A literatura era muito escassa. Num livro, aprendemos que na marcha para o oeste, colonos norte-americanos queimavam suas casas – a madeira era abundante – para mais facilmente recolher os pregos, para aproveitá-los na próxima construção.
Achei que este seria um belo desafio, para nossa área de vendas: voltar a alcançar este nível de percepção de valor do nosso produto, pelos nossos clientes….
O nosso aço era mais duro do que o da concorrência, devido aos contaminantes que a nossa matéria prima, a sucata, continha.
Assim, era-nos mais custoso trefilar o material, até que o arame estivesse na bitola certa. Lá chegando, nosso prego era mais resistente à deformação.
Mas a ponta, eles a conseguiam fazer bem mais afilada do que a nossa.
Descobrimos que a madeira antiga, dita de lei, exige pregos rombudos, que lhe rompam as fibras – caso contrário, pode rachar.
Carpinteiros tinham o hábito de bater a ponta do prego, com esta finalidade.
Mas as novas madeiras, mais moles, necessitavam, ao contrário, pontas mais afiadas, que não rompessem, mas separassem as fibras da madeira. Com isto, as fibras os agarravam melhor, custando mais a afrouxar.
As máquinas de bater pregos também eram da Wafios e de uma concepção muito antiga.
O arame era agarrado por mordentes, e cortado; na divisão, uma parte seria a ponta de um prego, a outra, a cabeça do próximo.

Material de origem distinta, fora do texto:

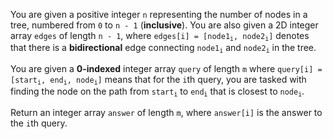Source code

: You are given a positive integer `n` representing the number of nodes in a tree, numbered from `0` to `n - 1` (**inclusive**). You are also given a 2D integer array `edges` of length `n - 1`, where <code>edges[i] = [node1<sub>i</sub>, node2<sub>i</sub>]</code> denotes that there is a **bidirectional** edge connecting <code>node1<sub>i</sub></code> and <code>node2<sub>i</sub></code> in the tree.

You are given a **0-indexed** integer array `query` of length `m` where <code>query[i] = [start<sub>i</sub>, end<sub>i</sub>, node<sub>i</sub>]</code> means that for the `i`th query, you are tasked with finding the node on the path from <code>start<sub>i</sub></code> to <code>end<sub>i</sub></code> that is closest to <code>node<sub>i</sub></code>.

Return an integer array `answer` of length `m`, where `answer[i]` is the answer to the `i`th query.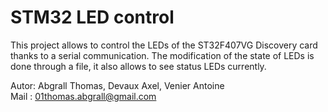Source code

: # STM32 LED control
This project allows to control the LEDs of the ST32F407VG Discovery card thanks to a serial communication.
The modification of the state of LEDs is done through a file, it also allows to see status LEDs currently.

Autor: Abgrall Thomas, Devaux Axel, Venier Antoine &nbsp;   
Mail : 01thomas.abgrall@gmail.com
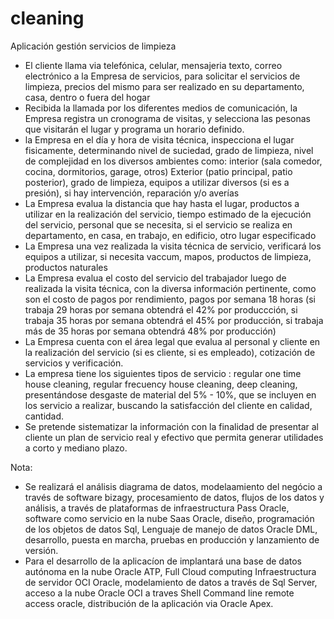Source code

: # cleaning
Aplicación gestión servicios de limpieza
- El cliente llama via telefónica, celular, mensajeria texto, correo electrónico a la Empresa de servicios, para solicitar el servicios de limpieza, precios del mismo para ser realizado en su departamento, casa, dentro o fuera del hogar
- Recibida la llamada por los diferentes medios de comunicación, la Empresa registra un cronograma de visitas, y selecciona las pesonas que visitarán el lugar y programa un horario definido.
- la Empresa en el día y hora de visita técnica, inspecciona el lugar fisicamente, determinando nivel de suciedad, grado de limpieza, nivel de complejidad en los diversos ambientes como: interior (sala comedor, cocina, dormitorios, garage, otros) Exterior (patio principal, patio posterior), grado de limpieza, equipos a utilizar diversos (si es a presión), si hay intervención, reparación y/o averías
- La Empresa evalua la distancia que hay hasta el lugar, productos a utilizar en la realización del servicio, tiempo estimado de la ejecución del servicio, personal que se necesita, si el servicio se realiza en departamento, en casa, en trabajo, en edificio, otro lugar especificado
- La Empresa una vez realizada la visita técnica de servicio, verificará los equipos a utilizar, si necesita vaccum, mapos, productos de limpieza, productos naturales
- La Empresa evalua el costo del servicio del trabajador luego de realizada la visita técnica, con la diversa información pertinente, como son el costo de pagos por rendimiento, pagos por semana 18 horas (si trabaja 29 horas por semana obtendrá el 42% por produccción, si trabaja 35 horas por semana obtendrá el 45% por producción, si trabaja más de 35 horas por semana obtendrá 48% por producción)
- La Empresa cuenta con el área legal que evalua al personal y cliente en la realización del servicio (si es cliente, si es empleado), cotización de servicios y verificación.
- La empresa tiene los siguientes tipos de servicio : regular one time house cleaning, regular frecuency house cleaning, deep cleaning, presentándose desgaste de material del 5% - 10%, que se incluyen en los servicio a realizar, buscando la satisfacción del cliente en calidad, cantidad.
- Se pretende sistematizar la información con la finalidad de presentar al cliente un plan de servicio real y efectivo que permita generar utilidades a corto y mediano plazo.

Nota: 
- Se realizará el análisis diagrama de datos, modelaamiento del negócio a través de software bizagy, procesamiento de datos, flujos de los datos y análisis, a través de plataformas de infraestructura Pass Oracle, software como servicio en la nube Saas Oracle, diseño, programación de los objetos de datos Sql, Lenguaje de manejo de datos Oracle DML, desarrollo, puesta en marcha, pruebas en producción y lanzamiento de versión.
- Para el desarrollo de la aplicacíon de implantará una base de datos autónoma en la nube Oracle ATP, Full Cloud computing Infraestructura de servidor OCI Oracle, modelamiento de datos a través de Sql Server, acceso a la nube Oracle OCI a traves Shell Command line remote access oracle, distribución de la aplicación via Oracle Apex.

Assim, a ferramenta que cortava a ponta deixava, para o outro lado, definida a massa que sobraria para fazer a cabeça do próximo prego.
A formação da cabeça era na porrada, um martelo batia frontalmente o arame, agarrado pelos mordentes.
Se o diâmetro do arame não estivesse muito certo, os mordentes ou o deixavam escapar, ou quebravam rapidamente.
Era um processo antigo, as máquinas extremamente barulhentas, e com manutenção e regulagem complicadas e caras, devido à violência do processo.
Nosso pregos grandes tinham cabeça oval, os da concorrência eram mais circulares.
Acabamos descobrindo a causa, quando compramos uma máquina antiga, duma fabriqueta que falira.
O perfil da navalha que cortava o arame era mais sofisticado, gastava mais, mas era feito com a preocupação de conformar melhor a cabeça.
HA: nossas ferramentas tinham sido, ao longo do tempo, aperfeiçoadas, visando reduzir custos e melhorar a ponta.
Como o corte influenciava simultaneamente a ponta e a cabeça, a conseqüência era a cabeça oval…
Os mordentes que seguravam o arame, durante a porrada que conformava a cabeça, eram um constante item de preocupação (fig. 6.10)
Se apertassem demais, a ferramenta gastava rapidamente, ou quebrava.
Se apertassem de menos, o arame escorregava, a cabeça saía imperfeita.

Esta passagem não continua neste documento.